Hangi yazısını ayık kafayla yazdığını bilemediğimiz bir zavallı, FETÖ’nün siyasi ayağını “özlemle” bekliyor.
FETÖ, sadece askeri bir yapılanma değildir ki...
Din alanı üzerinden ortaya çıkmasına, “cemaat” ve “hizmet” isimleriyle anılmasına rağmen, doğrudan “siyasi faaliyeti” temellük etmiş amorf bir yapılanmadır. Yani, FETÖ’nün siyasi ayağı, yine kendisidir; dernekleriyle, vakıflarıyla, TBMM’ye yolladığı milletvekilleriyle, görüntülü ve yazılı medya kuruluşlarıyla “eğitim” kılıfı altındaki uluslararası faaliyetleriyle, yurtiçi ve yurtdışı çalışmalarıyla, “kumpas” çeteleriyle, “himmet” organizasyonlarıyla...
Fetullah Gülen, sık sık, “siyaseti elinin tersiyle ittiğini”, hâşâ Cebrail’in kuracağı partiye bile müsamahayla bakmayacağını söyler ama yaptığı iş (aldığı tavır) bütünüyle siyasidir. Bu cümleden olarak, FETÖ, aynı zamanda siyasi bir yapılanmadır.
Hayır, bu kadar kişiden ByLock çıkmış, siyasetçilerde neden çıkmamış.
Sarhoş kafanın sabuklamalarını ciddiye alırsanız, “180 milletvekilinde ByLock var. Listeyi gördüm” diyen ama nedense o listeyi bir türlü açıklamayan Kemal Kılıçdaroğlu’nu da ciddiye almanız gerekecek.
Çıktı...
Bazı siyasilerde de ByLock çıktı.
Kimi partilerin il ve ilçe örgütü yöneticilerinden...
Kimi namlı genel başkan danışmanlarından...
Kimi eski milletvekillerinden...
Kimi “solcu” gazetecilerden...
Bunlardan bazıları tutukludur, bazıları firaridir.
İsimleri ve “görevleri” merak ediliyorsa, internette kısa bir tarama yapılır, gerekli bilgilere ulaşılır.

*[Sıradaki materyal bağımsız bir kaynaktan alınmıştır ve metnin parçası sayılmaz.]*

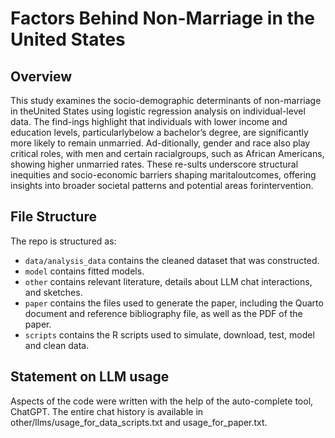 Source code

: # Factors Behind Non-Marriage in the United States

## Overview

This study examines the socio-demographic determinants of non-marriage in theUnited States using logistic regression analysis on individual-level data. The find-ings highlight that individuals with lower income and education levels, particularlybelow a bachelor’s degree, are significantly more likely to remain unmarried. Ad-ditionally, gender and race also play critical roles, with men and certain racialgroups, such as African Americans, showing higher unmarried rates. These re-sults underscore structural inequities and socio-economic barriers shaping maritaloutcomes, offering insights into broader societal patterns and potential areas forintervention.


## File Structure

The repo is structured as:

-   `data/analysis_data` contains the cleaned dataset that was constructed.
-   `model` contains fitted models. 
-   `other` contains relevant literature, details about LLM chat interactions, and sketches.
-   `paper` contains the files used to generate the paper, including the Quarto document and reference bibliography file, as well as the PDF of the paper. 
-   `scripts` contains the R scripts used to simulate, download, test, model and clean data.


## Statement on LLM usage

Aspects of the code were written with the help of the auto-complete tool, ChatGPT. The entire chat history is available in other/llms/usage_for_data_scripts.txt and usage_for_paper.txt.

Hangi yazısını ayık kafayla yazdığını bilemediğimiz külyutmaz arkadaş, “aranan şahıslar”ın AK Parti üst yönetiminden çıkmasını arzu ediyor. Sonra da, “Çok şey biliyormuş da, açıklamıyormuş” havalarına girerek, “Sıra geldi FETÖ’nün siyasi ayağına” şeklinde güya ironik ve “zekice” olduğunu zannettiği göndermeler yapıyor. Herhalde aklımızı karıştırdığını düşünüyor.
Deseler ki, “Cumhurbaşkanı Erdoğan’dan ByLock çıktı...” İtirazsız kabul edecek.
Hatta mutlu olacak.
FETÖ, aynı zamanda siyasi bir yapılanmadır ama 17/25 Aralık sürecine kadar, nispeten tolere edilebilir bir alanda (eğitim ve hizmet alanında) kaldı, kalmaya özen gösterdi ya da böyle olduğuna inandırdı.
Milat, 17/25 Aralık’tır.
Bu tarihten sonra örgüt afişe oldu.
Daha doğrusu, “yolsuzluk” susturuculu darbe girişimiyle devlet hiyerarşisine bağlı kalmayacağını, farklı ve “paralel” bir hiyerarşinin güdümünde hareket edeceğini deklare etmiş oldu ve MGK’nın kırmızı kitabına girdi.
Hangi yazısını ayık kafayla yazdığını bilemediğimiz arkadaş bu tarihten sonra, yani örgüt deşifre olduktan sonra kimlerin bu yapıyla temas kurduğuna, kimlerin bu yapıyı savunduğuna baksın.
Gördükleri onu mutlu eder mi, bilmem.
FETÖ’nün siyasi ayağı, işte o “gördükleri”dir.
Kimler (hangi siyasiler) FETÖ’yle dayanışmaya girmiş? Kimler, illegal dinleme kayıtları üzerine siyaset bina etmiş? FETÖ tapeleri için gazete kuran şahıs bugün hangi partide görev yapıyor? “Son saliselere” kadar FETÖ’nün yayın organlarında görülen ve yüksek telifle programlar yapan gazeteciler kimler? Ekrem Dumanlı’nın basın toplantılarında hangi solcu milletvekilleri eşlik etmiş ve bunu alışkanlık (hatta “görev”) haline getirmiş? “Kontrollü darbe” iddiasının orijini nedir ve bugün kimler tarafından seslendirilmektedir?
Daha da önemli soru şu:
Kemal Kılıçdaroğlukim?
Evet, Kemal Kılıçdaroğlu kim ve nasıl (hangi tertiple) o makama getirildi? 17/25 Aralık girişiminden bir hafta önce Amerika’da kimlerle görüştü, onlardan hangi sözü aldı? Dahası, MİT TIR’larına ait görüntüler kendisine nasıl ulaştırıldı?
FETÖ’nün siyasi ayağını merak edenler, önce bu sorulara cevap arasın!